[[ Exercise material, beginning ]]

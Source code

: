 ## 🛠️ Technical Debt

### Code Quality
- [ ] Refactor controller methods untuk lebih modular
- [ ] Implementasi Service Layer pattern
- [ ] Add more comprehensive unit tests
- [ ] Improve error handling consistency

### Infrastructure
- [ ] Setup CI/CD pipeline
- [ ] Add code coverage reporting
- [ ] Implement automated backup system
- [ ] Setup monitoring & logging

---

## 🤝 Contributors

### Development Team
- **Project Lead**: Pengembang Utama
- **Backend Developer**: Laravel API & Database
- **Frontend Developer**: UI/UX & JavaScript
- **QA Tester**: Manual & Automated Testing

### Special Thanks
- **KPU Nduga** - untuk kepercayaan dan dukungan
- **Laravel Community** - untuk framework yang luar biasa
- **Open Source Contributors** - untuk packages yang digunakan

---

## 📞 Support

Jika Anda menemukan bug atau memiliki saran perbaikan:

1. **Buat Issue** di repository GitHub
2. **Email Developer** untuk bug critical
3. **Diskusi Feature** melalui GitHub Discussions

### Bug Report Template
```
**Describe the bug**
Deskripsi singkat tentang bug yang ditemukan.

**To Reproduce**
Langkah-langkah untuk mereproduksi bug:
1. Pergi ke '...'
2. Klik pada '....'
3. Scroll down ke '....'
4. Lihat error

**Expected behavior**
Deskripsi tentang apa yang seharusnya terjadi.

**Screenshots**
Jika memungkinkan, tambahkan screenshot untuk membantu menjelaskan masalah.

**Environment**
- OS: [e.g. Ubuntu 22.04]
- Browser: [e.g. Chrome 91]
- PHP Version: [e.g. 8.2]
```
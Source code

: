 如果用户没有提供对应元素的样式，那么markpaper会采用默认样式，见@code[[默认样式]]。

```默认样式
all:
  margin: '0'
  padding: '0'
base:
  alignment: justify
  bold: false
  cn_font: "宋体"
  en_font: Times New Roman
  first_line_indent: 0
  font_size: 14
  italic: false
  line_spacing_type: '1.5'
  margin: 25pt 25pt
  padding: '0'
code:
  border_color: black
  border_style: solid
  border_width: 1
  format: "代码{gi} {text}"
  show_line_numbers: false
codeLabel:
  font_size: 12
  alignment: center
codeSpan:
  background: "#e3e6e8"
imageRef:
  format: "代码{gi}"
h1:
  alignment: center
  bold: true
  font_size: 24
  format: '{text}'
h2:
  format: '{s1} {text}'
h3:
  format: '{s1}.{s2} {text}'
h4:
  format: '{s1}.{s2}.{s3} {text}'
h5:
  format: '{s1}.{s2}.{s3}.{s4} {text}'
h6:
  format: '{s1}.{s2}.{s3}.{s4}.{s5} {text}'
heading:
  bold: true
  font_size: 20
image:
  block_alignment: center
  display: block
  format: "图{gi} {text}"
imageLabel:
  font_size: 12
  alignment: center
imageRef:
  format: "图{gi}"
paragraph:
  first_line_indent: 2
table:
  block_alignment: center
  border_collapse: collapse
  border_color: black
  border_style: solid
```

[[ Exercise material, end ]]

Exercise description:
Could you transcribe each entry exactly as it stands?

Reply to the task:
Source code

: ## 🛠️ Technical Debt

### Code Quality
- [ ] Refactor controller methods untuk lebih modular
- [ ] Implementasi Service Layer pattern
- [ ] Add more comprehensive unit tests
- [ ] Improve error handling consistency

### Infrastructure
- [ ] Setup CI/CD pipeline
- [ ] Add code coverage reporting
- [ ] Implement automated backup system
- [ ] Setup monitoring & logging

---

## 🤝 Contributors

### Development Team
- **Project Lead**: Pengembang Utama
- **Backend Developer**: Laravel API & Database
- **Frontend Developer**: UI/UX & JavaScript
- **QA Tester**: Manual & Automated Testing

### Special Thanks
- **KPU Nduga** - untuk kepercayaan dan dukungan
- **Laravel Community** - untuk framework yang luar biasa
- **Open Source Contributors** - untuk packages yang digunakan

---

## 📞 Support

Jika Anda menemukan bug atau memiliki saran perbaikan:

1. **Buat Issue** di repository GitHub
2. **Email Developer** untuk bug critical
3. **Diskusi Feature** melalui GitHub Discussions

### Bug Report Template
```
**Describe the bug**
Deskripsi singkat tentang bug yang ditemukan.

**To Reproduce**
Langkah-langkah untuk mereproduksi bug:
1. Pergi ke '...'
2. Klik pada '....'
3. Scroll down ke '....'
4. Lihat error

**Expected behavior**
Deskripsi tentang apa yang seharusnya terjadi.

**Screenshots**
Jika memungkinkan, tambahkan screenshot untuk membantu menjelaskan masalah.

**Environment**
- OS: [e.g. Ubuntu 22.04]
- Browser: [e.g. Chrome 91]
- PHP Version: [e.g. 8.2]
```
Source code

: 如果用户没有提供对应元素的样式，那么markpaper会采用默认样式，见@code[[默认样式]]。

```默认样式
all:
  margin: '0'
  padding: '0'
base:
  alignment: justify
  bold: false
  cn_font: "宋体"
  en_font: Times New Roman
  first_line_indent: 0
  font_size: 14
  italic: false
  line_spacing_type: '1.5'
  margin: 25pt 25pt
  padding: '0'
code:
  border_color: black
  border_style: solid
  border_width: 1
  format: "代码{gi} {text}"
  show_line_numbers: false
codeLabel:
  font_size: 12
  alignment: center
codeSpan:
  background: "#e3e6e8"
imageRef:
  format: "代码{gi}"
h1:
  alignment: center
  bold: true
  font_size: 24
  format: '{text}'
h2:
  format: '{s1} {text}'
h3:
  format: '{s1}.{s2} {text}'
h4:
  format: '{s1}.{s2}.{s3} {text}'
h5:
  format: '{s1}.{s2}.{s3}.{s4} {text}'
h6:
  format: '{s1}.{s2}.{s3}.{s4}.{s5} {text}'
heading:
  bold: true
  font_size: 20
image:
  block_alignment: center
  display: block
  format: "图{gi} {text}"
imageLabel:
  font_size: 12
  alignment: center
imageRef:
  format: "图{gi}"
paragraph:
  first_line_indent: 2
table:
  block_alignment: center
  border_collapse: collapse
  border_color: black
  border_style: solid
```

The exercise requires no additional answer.